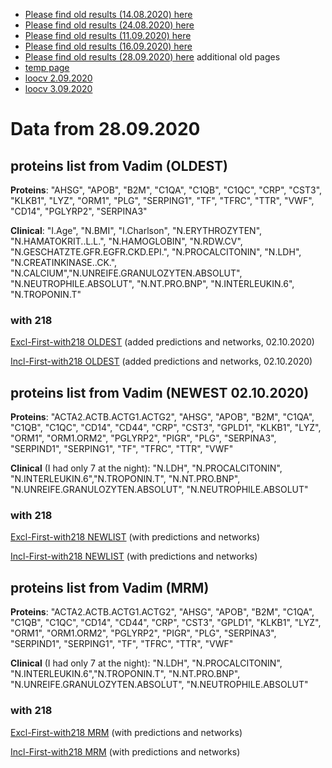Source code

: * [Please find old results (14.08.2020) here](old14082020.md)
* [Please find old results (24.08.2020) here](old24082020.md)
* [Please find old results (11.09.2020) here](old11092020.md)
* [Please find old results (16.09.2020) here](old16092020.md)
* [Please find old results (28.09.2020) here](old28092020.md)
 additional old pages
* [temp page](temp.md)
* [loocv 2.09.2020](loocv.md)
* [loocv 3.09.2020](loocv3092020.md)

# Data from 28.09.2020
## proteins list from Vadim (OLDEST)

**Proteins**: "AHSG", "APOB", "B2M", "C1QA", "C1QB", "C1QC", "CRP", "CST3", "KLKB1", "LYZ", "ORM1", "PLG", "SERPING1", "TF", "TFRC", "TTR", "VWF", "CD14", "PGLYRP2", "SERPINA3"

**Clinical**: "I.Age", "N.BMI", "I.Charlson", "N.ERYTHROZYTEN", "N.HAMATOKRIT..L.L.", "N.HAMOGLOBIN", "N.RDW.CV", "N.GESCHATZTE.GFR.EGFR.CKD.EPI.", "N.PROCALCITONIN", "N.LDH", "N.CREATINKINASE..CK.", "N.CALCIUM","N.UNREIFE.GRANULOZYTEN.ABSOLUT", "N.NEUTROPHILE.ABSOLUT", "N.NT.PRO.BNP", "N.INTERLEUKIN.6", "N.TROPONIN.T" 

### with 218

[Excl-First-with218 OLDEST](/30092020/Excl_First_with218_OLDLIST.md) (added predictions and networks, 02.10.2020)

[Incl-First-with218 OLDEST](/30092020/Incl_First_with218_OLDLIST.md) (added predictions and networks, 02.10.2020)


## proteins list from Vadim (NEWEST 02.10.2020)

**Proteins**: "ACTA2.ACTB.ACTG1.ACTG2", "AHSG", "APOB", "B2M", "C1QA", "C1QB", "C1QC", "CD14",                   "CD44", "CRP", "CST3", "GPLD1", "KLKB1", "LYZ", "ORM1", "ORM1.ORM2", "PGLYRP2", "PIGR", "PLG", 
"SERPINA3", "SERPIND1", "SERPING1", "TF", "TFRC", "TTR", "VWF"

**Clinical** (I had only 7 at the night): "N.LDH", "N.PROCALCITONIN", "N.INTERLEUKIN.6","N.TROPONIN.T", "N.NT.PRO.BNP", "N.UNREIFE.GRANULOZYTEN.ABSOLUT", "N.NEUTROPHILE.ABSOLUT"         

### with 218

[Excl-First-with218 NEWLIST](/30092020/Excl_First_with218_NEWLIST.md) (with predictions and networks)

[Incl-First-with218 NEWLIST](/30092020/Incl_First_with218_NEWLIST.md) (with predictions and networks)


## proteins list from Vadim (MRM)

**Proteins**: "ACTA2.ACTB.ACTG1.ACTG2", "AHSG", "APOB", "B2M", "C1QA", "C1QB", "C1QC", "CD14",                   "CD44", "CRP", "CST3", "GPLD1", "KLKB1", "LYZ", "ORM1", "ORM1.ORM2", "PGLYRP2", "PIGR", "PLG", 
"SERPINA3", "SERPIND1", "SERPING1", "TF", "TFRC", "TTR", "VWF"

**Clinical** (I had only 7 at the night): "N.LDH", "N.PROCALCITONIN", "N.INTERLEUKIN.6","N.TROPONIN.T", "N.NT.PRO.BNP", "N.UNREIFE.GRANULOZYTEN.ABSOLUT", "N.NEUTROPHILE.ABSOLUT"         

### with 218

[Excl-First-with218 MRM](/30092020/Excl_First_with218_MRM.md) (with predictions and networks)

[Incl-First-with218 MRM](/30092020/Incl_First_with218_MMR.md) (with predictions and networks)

Exercise details
What are the lines above that hold the string "OLDEST"? Copy them.

Reply
## proteins list from Vadim (OLDEST)
[Excl-First-with218 OLDEST](/30092020/Excl_First_with218_OLDLIST.md) (added predictions and networks, 02.10.2020)
[Incl-First-with218 OLDEST](/30092020/Incl_First_with218_OLDLIST.md) (added predictions and networks, 02.10.2020)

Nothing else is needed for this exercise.